We've been so conditioned to use Google Search as our one stop oracle that we fail to stop and think whether a text-based query is actually appropriate.

"takeaway pizza near me" Google knows where I am right now after all, I used waze on the drive here, and have an android phone. but even using the employers PC in front of me it knows where it is.

Note: I have hast a few instances where "near me" didn't work as expected.

Where else would I be trying to find takeaway pizza? Are you suggesting that if I just search for takeaway pizza Google should point me to the best takeaway pizza place in the world and only if I specify "near me" should it provide me with information that might actually be useful?
Was addressing the suggestion that "takeaway pizza <city name>" would provide less than optimal results under certain circumstances described in other comments in this part of the thread. For example If I lived in Omaha Nebraska on the north side of Harrison street which also is the dividing line between Omaha and Papillion a search on "takeaway pizza Omaha" might fail to include the pizza place I can see across the street in Papillion.

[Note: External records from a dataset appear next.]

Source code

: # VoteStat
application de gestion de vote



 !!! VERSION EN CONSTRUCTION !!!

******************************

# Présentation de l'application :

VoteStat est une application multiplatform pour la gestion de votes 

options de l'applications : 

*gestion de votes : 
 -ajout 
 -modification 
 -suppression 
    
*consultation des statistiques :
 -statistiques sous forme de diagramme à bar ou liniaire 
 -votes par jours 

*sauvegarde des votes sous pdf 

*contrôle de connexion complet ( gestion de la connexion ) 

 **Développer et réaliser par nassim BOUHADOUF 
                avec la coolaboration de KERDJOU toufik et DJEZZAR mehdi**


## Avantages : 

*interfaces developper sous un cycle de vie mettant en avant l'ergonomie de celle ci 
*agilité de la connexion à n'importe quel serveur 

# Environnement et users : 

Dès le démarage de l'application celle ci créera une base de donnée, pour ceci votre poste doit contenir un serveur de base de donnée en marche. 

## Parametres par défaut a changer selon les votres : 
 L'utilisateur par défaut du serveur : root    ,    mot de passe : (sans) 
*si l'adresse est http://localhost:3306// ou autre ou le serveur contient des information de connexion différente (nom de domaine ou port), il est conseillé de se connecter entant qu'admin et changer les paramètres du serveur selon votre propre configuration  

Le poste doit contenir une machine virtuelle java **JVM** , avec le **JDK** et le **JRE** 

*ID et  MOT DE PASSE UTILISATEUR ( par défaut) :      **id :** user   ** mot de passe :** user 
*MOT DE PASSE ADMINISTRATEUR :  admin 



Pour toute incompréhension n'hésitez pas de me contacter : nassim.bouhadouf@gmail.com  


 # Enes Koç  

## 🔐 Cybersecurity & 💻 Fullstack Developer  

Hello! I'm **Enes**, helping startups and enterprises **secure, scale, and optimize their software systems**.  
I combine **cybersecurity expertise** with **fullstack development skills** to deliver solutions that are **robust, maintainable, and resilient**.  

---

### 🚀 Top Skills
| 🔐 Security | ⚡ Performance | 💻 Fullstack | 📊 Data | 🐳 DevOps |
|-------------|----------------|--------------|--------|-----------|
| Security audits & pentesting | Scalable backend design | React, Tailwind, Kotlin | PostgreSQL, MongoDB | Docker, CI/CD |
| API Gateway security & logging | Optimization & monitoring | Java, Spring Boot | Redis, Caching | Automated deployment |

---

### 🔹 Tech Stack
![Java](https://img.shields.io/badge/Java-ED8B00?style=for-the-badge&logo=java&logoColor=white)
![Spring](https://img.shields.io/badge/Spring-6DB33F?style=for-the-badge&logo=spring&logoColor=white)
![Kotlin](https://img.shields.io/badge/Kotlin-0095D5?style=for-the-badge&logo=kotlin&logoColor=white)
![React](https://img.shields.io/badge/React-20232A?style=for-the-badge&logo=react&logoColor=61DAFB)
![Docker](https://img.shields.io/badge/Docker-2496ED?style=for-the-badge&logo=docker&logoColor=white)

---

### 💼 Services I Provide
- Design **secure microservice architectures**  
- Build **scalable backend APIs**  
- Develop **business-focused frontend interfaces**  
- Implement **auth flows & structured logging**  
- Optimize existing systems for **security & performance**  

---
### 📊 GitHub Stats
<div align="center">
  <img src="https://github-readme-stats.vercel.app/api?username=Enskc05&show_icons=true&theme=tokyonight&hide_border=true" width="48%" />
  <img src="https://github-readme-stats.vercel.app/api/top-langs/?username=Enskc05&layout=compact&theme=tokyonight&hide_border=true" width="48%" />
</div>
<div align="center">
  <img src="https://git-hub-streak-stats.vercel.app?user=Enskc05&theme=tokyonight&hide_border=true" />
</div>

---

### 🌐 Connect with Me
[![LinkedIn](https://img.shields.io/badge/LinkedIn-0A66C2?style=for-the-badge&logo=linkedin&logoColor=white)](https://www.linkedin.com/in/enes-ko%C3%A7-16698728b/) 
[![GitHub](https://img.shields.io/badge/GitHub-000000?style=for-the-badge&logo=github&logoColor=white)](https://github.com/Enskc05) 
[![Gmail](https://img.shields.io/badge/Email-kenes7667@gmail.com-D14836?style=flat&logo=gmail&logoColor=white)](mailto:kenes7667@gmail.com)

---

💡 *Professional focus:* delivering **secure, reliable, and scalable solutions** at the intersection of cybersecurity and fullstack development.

Personally, I would do the search on maps and not include either the city name or "near me", but the discussion was about the regular text search and I was suggesting an alternate phrasing.

Web search is literally the wrong place to try to find something that geographic databases were designed for. When you don't know where you are or what's around, you go to a map.
And, of course, Google Maps will be quite happy to serve you a litany of personalized advertisements for the restaurants in your area, but is devoid of any real route-planning tools, or information about places not worth advertising to you.